Records contained in a dataset:
◇ ◇ ◇ ◇ ◇ ◇ ◇
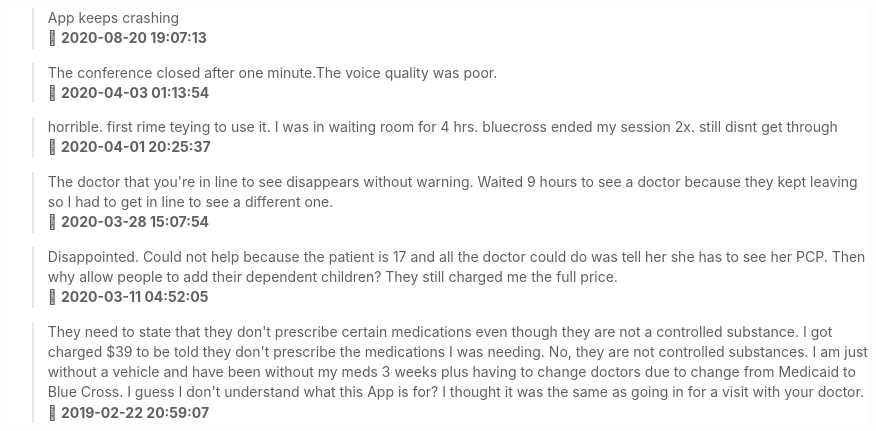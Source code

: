> App keeps crashing<br> :date: __2020-08-20 19:07:13__

> The conference closed after one minute.The voice quality was poor.<br> :date: __2020-04-03 01:13:54__

> horrible. first rime teying to use it. I was in waiting room for 4 hrs. bluecross ended my session 2x. still disnt get through<br> :date: __2020-04-01 20:25:37__

> The doctor that you're in line to see disappears without warning. Waited 9 hours to see a doctor because they kept leaving so I had to get in line to see a different one.<br> :date: __2020-03-28 15:07:54__

> Disappointed. Could not help because the patient is 17 and all the doctor could do was tell her she has to see her PCP. Then why allow people to add their dependent children? They still charged me the full price.<br> :date: __2020-03-11 04:52:05__

> They need to state that they don't prescribe certain medications even though they are not a controlled substance. I got charged $39 to be told they don't prescribe the medications I was needing. No, they are not controlled substances. I am just without a vehicle and have been without my meds 3 weeks plus having to change doctors due to change from Medicaid to Blue Cross. I guess I don't understand what this App is for? I thought it was the same as going in for a visit with your doctor.<br> :date: __2019-02-22 20:59:07__


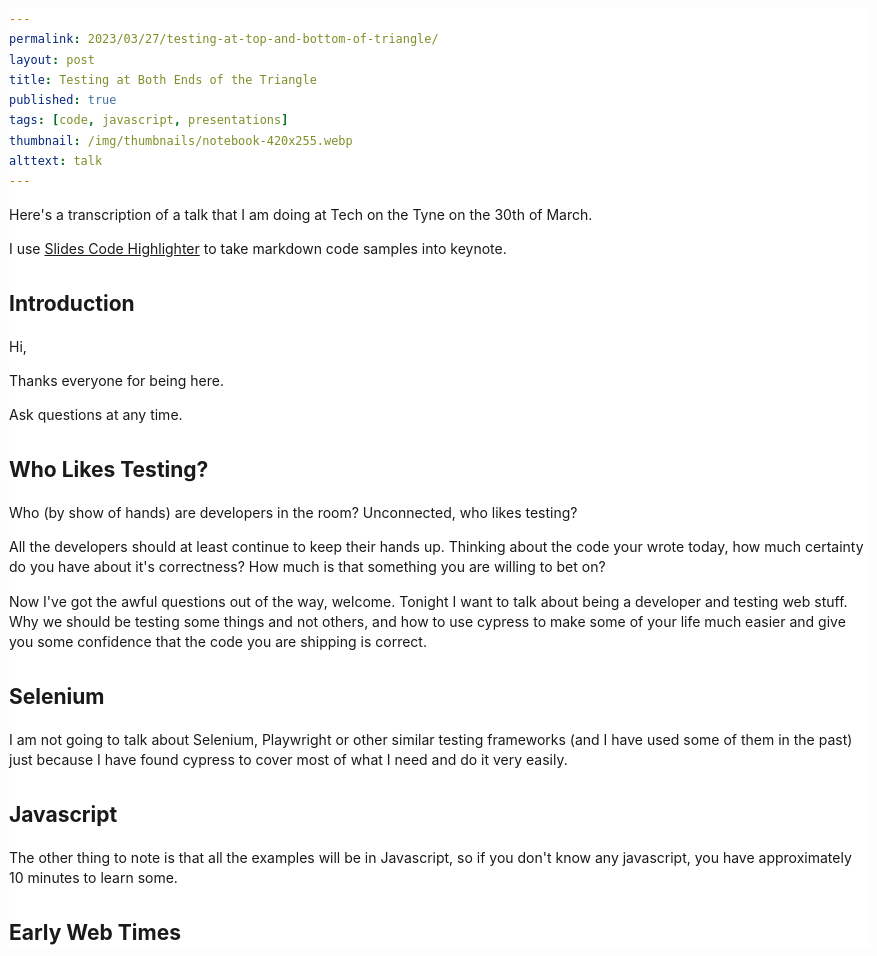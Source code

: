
 ```yaml
---
permalink: 2023/03/27/testing-at-top-and-bottom-of-triangle/
layout: post
title: Testing at Both Ends of the Triangle
published: true
tags: [code, javascript, presentations]
thumbnail: /img/thumbnails/notebook-420x255.webp
alttext: talk
---
```


Here's a transcription of a talk that I am doing at Tech on the Tyne on the 30th of March.

I use [Slides Code Highlighter](https://romannurik.github.io/SlidesCodeHighlighter/) to
take markdown code samples into keynote.

## Introduction

Hi,

Thanks everyone for being here.

Ask questions at any time.

## Who Likes Testing?

Who (by show of hands) are developers in the room? Unconnected, who likes testing?

All the developers should at least continue to keep their hands up. Thinking about the code your wrote today,
how much certainty do you have about it's correctness? How much is that something you are willing to bet on?

Now I've got the awful questions out of the way, welcome. Tonight I want to talk about being a developer and testing
web stuff. Why we should be testing some things and not others, and how to use cypress to make some of your life much
easier and give you some confidence that the code you are shipping is correct.

## Selenium

I am not going to talk about Selenium, Playwright or other similar testing frameworks (and I have used some of them in the past)
just because I have found cypress to cover most of what I need and do it very easily.

## Javascript

The other thing to note is that all the examples will be in Javascript, so if you don't know any javascript, you have approximately
10 minutes to learn some.

## Early Web Times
◇ ◇ ◇ ◇ ◇ ◇ ◇
— Activity —
Give the data again word for word, without pictures.

— Solved exercise —
Source code

:> App keeps crashing<br> :date: __2020-08-20 19:07:13__

> The conference closed after one minute.The voice quality was poor.<br> :date: __2020-04-03 01:13:54__

> horrible. first rime teying to use it. I was in waiting room for 4 hrs. bluecross ended my session 2x. still disnt get through<br> :date: __2020-04-01 20:25:37__

> The doctor that you're in line to see disappears without warning. Waited 9 hours to see a doctor because they kept leaving so I had to get in line to see a different one.<br> :date: __2020-03-28 15:07:54__

> Disappointed. Could not help because the patient is 17 and all the doctor could do was tell her she has to see her PCP. Then why allow people to add their dependent children? They still charged me the full price.<br> :date: __2020-03-11 04:52:05__

> They need to state that they don't prescribe certain medications even though they are not a controlled substance. I got charged $39 to be told they don't prescribe the medications I was needing. No, they are not controlled substances. I am just without a vehicle and have been without my meds 3 weeks plus having to change doctors due to change from Medicaid to Blue Cross. I guess I don't understand what this App is for? I thought it was the same as going in for a visit with your doctor.<br> :date: __2019-02-22 20:59:07__


Source code

:
 ```yaml
---
permalink: 2023/03/27/testing-at-top-and-bottom-of-triangle/
layout: post
title: Testing at Both Ends of the Triangle
published: true
tags: [code, javascript, presentations]
thumbnail: /img/thumbnails/notebook-420x255.webp
alttext: talk
---
```


Here's a transcription of a talk that I am doing at Tech on the Tyne on the 30th of March.

I use [Slides Code Highlighter](https://romannurik.github.io/SlidesCodeHighlighter/) to
take markdown code samples into keynote.

## Introduction

Hi,

Thanks everyone for being here.

Ask questions at any time.

## Who Likes Testing?

Who (by show of hands) are developers in the room? Unconnected, who likes testing?

All the developers should at least continue to keep their hands up. Thinking about the code your wrote today,
how much certainty do you have about it's correctness? How much is that something you are willing to bet on?

Now I've got the awful questions out of the way, welcome. Tonight I want to talk about being a developer and testing
web stuff. Why we should be testing some things and not others, and how to use cypress to make some of your life much
easier and give you some confidence that the code you are shipping is correct.

## Selenium

I am not going to talk about Selenium, Playwright or other similar testing frameworks (and I have used some of them in the past)
just because I have found cypress to cover most of what I need and do it very easily.

## Javascript

The other thing to note is that all the examples will be in Javascript, so if you don't know any javascript, you have approximately
10 minutes to learn some.

## Early Web Times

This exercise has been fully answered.